Imperceptible, Robust, and Targeted Adversarial Examples for Automatic Speech Recognition (1903.10346v2)

Published 22 Mar 2019 in eess.AS, cs.LG, cs.SD, and stat.ML

Abstract: Adversarial examples are inputs to machine learning models designed by an adversary to cause an incorrect output. So far, adversarial examples have been studied most extensively in the image domain. In this domain, adversarial examples can be constructed by imperceptibly modifying images to cause misclassification, and are practical in the physical world. In contrast, current targeted adversarial examples applied to speech recognition systems have neither of these properties: humans can easily identify the adversarial perturbations, and they are not effective when played over-the-air. This paper makes advances on both of these fronts. First, we develop effectively imperceptible audio adversarial examples (verified through a human study) by leveraging the psychoacoustic principle of auditory masking, while retaining 100% targeted success rate on arbitrary full-sentence targets. Next, we make progress towards physical-world over-the-air audio adversarial examples by constructing perturbations which remain effective even after applying realistic simulated environmental distortions.

PDF Abstract

Overview of "Imperceptible, Robust, and Targeted Adversarial Examples for Automatic Speech Recognition"

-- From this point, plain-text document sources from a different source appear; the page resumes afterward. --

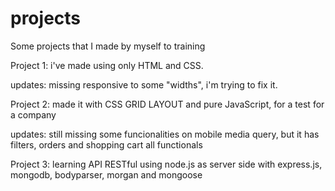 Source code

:# projects
Some projects that I made by myself to training

Project 1: i've made using only HTML and CSS. 

updates: missing responsive to some "widths", i'm trying to fix it.

Project 2: made it with CSS GRID LAYOUT and pure JavaScript, for a test for a company

updates: still missing some funcionalities on mobile media query, but it has filters, orders and shopping cart all functionals

Project 3: learning API RESTful using node.js as server side with express.js, mongodb, bodyparser, morgan and mongoose
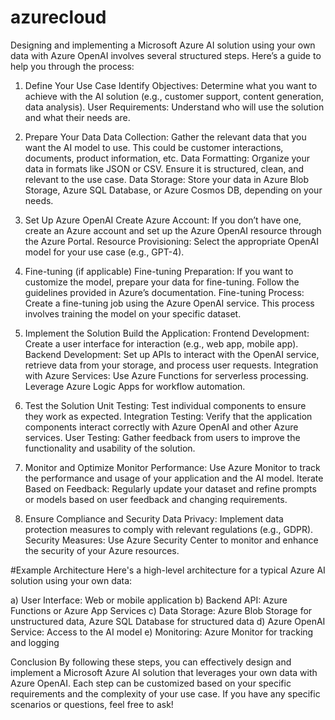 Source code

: # azurecloud

Designing and implementing a Microsoft Azure AI solution using your own data with Azure OpenAI involves several structured steps. Here’s a guide to help you through the process:

1. Define Your Use Case
Identify Objectives: Determine what you want to achieve with the AI solution (e.g., customer support, content generation, data analysis).
User Requirements: Understand who will use the solution and what their needs are.

2. Prepare Your Data
Data Collection: Gather the relevant data that you want the AI model to use. This could be customer interactions, documents, product information, etc.
Data Formatting: Organize your data in formats like JSON or CSV. Ensure it is structured, clean, and relevant to the use case.
Data Storage: Store your data in Azure Blob Storage, Azure SQL Database, or Azure Cosmos DB, depending on your needs.

3. Set Up Azure OpenAI
Create Azure Account: If you don’t have one, create an Azure account and set up the Azure OpenAI resource through the Azure Portal.
Resource Provisioning: Select the appropriate OpenAI model for your use case (e.g., GPT-4).

4. Fine-tuning (if applicable)
Fine-tuning Preparation: If you want to customize the model, prepare your data for fine-tuning. Follow the guidelines provided in Azure’s documentation.
Fine-tuning Process: Create a fine-tuning job using the Azure OpenAI service. This process involves training the model on your specific dataset.

5. Implement the Solution
Build the Application:
Frontend Development: Create a user interface for interaction (e.g., web app, mobile app).
Backend Development: Set up APIs to interact with the OpenAI service, retrieve data from your storage, and process user requests.
Integration with Azure Services:
Use Azure Functions for serverless processing.
Leverage Azure Logic Apps for workflow automation.

6. Test the Solution
Unit Testing: Test individual components to ensure they work as expected.
Integration Testing: Verify that the application components interact correctly with Azure OpenAI and other Azure services.
User Testing: Gather feedback from users to improve the functionality and usability of the solution.

7. Monitor and Optimize
Monitor Performance: Use Azure Monitor to track the performance and usage of your application and the AI model.
Iterate Based on Feedback: Regularly update your dataset and refine prompts or models based on user feedback and changing requirements.

8. Ensure Compliance and Security
Data Privacy: Implement data protection measures to comply with relevant regulations (e.g., GDPR).
Security Measures: Use Azure Security Center to monitor and enhance the security of your Azure resources.

#Example Architecture
  Here's a high-level architecture for a typical Azure AI solution using your own data:

a) User Interface: Web or mobile application
b) Backend API: Azure Functions or Azure App Services
c) Data Storage: Azure Blob Storage for unstructured data, Azure SQL Database for structured data
d) Azure OpenAI Service: Access to the AI model
e) Monitoring: Azure Monitor for tracking and logging

Conclusion
By following these steps, you can effectively design and implement a Microsoft Azure AI solution that leverages your own data with Azure OpenAI. Each step can be customized based on your specific requirements and the complexity of your use case. If you have any specific scenarios or questions, feel free to ask!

The paper "Imperceptible, Robust, and Targeted Adversarial Examples for Automatic Speech Recognition" primarily addresses the construction of adversarial examples that target Automatic Speech Recognition (ASR) systems. Unlike previous efforts that demonstrated major shortcomings, particularly in terms of perceptibility and lack of over-the-air robustness, this research makes significant strides toward overcoming these limitations.

Key Contributions

Imperceptibility via Auditory Masking: The authors harness the psychoacoustic principle of auditory masking to create adversarial audio samples. By targeting the frequencies that coincide with human auditory masking, they ensure that perturbations remain imperceptible to human listeners. Employing this strategy, the adversarial examples achieved a 100% targeted attack success rate while maintaining near-indistinguishable quality compared to clean audio in controlled studies.
Simulated Over-the-Air Robustness: The research progresses toward robust over-the-air adversarial examples by employing room impulse response simulations. These simulated environments replicate real-world conditions that audio signals encounter, enhancing the adversarial examples' resilience without prior knowledge of specific room configurations. While the attacks did not work in physical over-the-air settings, they significantly improved through simulated evaluation, showing potential for further development.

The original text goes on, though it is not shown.